Document images with source code
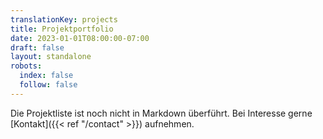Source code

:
 ```yaml
---
translationKey: projects
title: Projektportfolio
date: 2023-01-01T08:00:00-07:00
draft: false
layout: standalone
robots:
  index: false
  follow: false
---
```


Die Projektliste ist noch nicht in Markdown überführt. Bei Interesse gerne [Kontakt]({{< ref "/contact" >}}) aufnehmen.
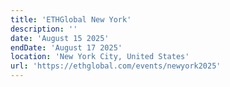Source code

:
 ```yaml
---
title: 'ETHGlobal New York'
description: ''
date: 'August 15 2025'
endDate: 'August 17 2025'
location: 'New York City, United States'
url: 'https://ethglobal.com/events/newyork2025'
---
```



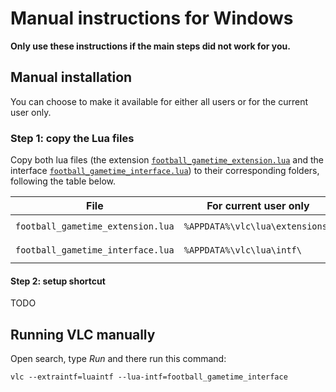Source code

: # Manual instructions for Windows


**Only use these instructions if the main steps did not work for you.**


## Manual installation

You can choose to make it available for either all users or for the current user only.

### Step 1: copy the Lua files

Copy both lua files (the extension [`football_gametime_extension.lua`](../football_gametime_extension.lua) and the interface [`football_gametime_interface.lua`](../football_gametime_interface.lua)) to their corresponding folders, following the table below.

| File | For current user only | For all users |
|---|---|---|
| `football_gametime_extension.lua` | `%APPDATA%\vlc\lua\extensions\` | `C:\Program Files\VideoLAN\VLC\lua\extensions\` |
| `football_gametime_interface.lua` | `%APPDATA%\vlc\lua\intf\` | `C:\Program Files\VideoLAN\VLC\lua\intf\` |


#### Step 2: setup shortcut

TODO



## Running VLC manually

Open search, type _Run_ and there run this command:
```
vlc --extraintf=luaintf --lua-intf=football_gametime_interface
```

PROBLEM DESCRIPTION: Supply the count of lines in the entries that include "users", and no other text.

TASK OUTPUT: 2